The city council organises free guided walks around York, and I decided to join one. There were about 30 visitors, from various corners of Europe and the Anglo-Saxon world. The guide was an ancient local woman called Hazel, who when she said she was going to die soon, got no disagreement from any of us.
She looked at her audience, all white with me the dash of brown, and with her eyes squarely on me, said, "Do we all understand English? I know it may not be a first language for some of you. But it's the only language I speak."
Small chatter followed. Then again turning to me, she says, "Clearly we have some visitors from overseas," encouraging me to reveal my foreign origins. As it was, I was the only one in the audience actually living in England, but poor Hazel had not yet caught up with the last 50 years of developments in her country.
That should give you some idea about York. It's an old town with lots of history, and one that maybe still lives a little in the past.
* * *
At the ruins of the 11th century St. Mary's Abbey, Hazel explained the importance and significance of the Catholic Church in those early days, and how it was then the only religion of the people of the british isles.

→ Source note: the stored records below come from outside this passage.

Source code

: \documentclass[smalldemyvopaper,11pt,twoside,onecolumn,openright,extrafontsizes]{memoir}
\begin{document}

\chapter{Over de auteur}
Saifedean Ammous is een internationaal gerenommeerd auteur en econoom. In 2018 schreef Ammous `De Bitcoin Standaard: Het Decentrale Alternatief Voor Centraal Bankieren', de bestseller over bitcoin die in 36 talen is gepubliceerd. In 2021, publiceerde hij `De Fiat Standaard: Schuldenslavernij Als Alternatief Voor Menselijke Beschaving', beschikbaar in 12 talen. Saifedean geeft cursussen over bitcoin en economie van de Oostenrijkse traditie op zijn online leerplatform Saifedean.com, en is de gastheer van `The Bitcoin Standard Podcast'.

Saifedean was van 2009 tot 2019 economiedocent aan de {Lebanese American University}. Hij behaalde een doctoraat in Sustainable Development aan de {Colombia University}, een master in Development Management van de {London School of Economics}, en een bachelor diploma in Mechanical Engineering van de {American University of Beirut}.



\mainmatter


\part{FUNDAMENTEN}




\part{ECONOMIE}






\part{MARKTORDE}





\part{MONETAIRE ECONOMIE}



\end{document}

While it later became apparent that she was probably contrasting this to the later emergence of protestantism (which she viewed as a separate religion from catholocism, rather than a schism), I beg to point out what she missed - the Jews. In 1190, a mob in York decided to get rid of the town's Jewish population, matters eventually ending with the deaths of around 150 Jews, murdered or burned alive. It happened only a kilometer from the abbey too, and the ruins of the castle where the Jews hid for protection still remain too.
My point? Merely that if Christians of the time were busy persecuting Jews in England , why, there must have been some jews in england too.
***
In the tour group was an incredibly beautiful and divine smelling (i don't know what fragrance she was wearing, but i could distinguish it from every other smell in the crowd and around us, and I was aware of its presence the whole time) woman and her boyfriend. that is not in itself unusual, but this one had a remarkable resemblance to the girl who forgot me. She was a european version though, and many times during the walk she ended up standing right next to me, and i would just have to squeeze my eyes shut and concentrate on remembering this was a stranger, someone i didn't know and who didn't know me. and yet i couldn't help wonder, why didn't she recognise me, surely she must have once known a european version of me, surely these things happen with symmetry...
And then the tour ended, and we all went our separate ways, some of us marvelling at and troubled by the strange twists of the world, other seemingly unaware.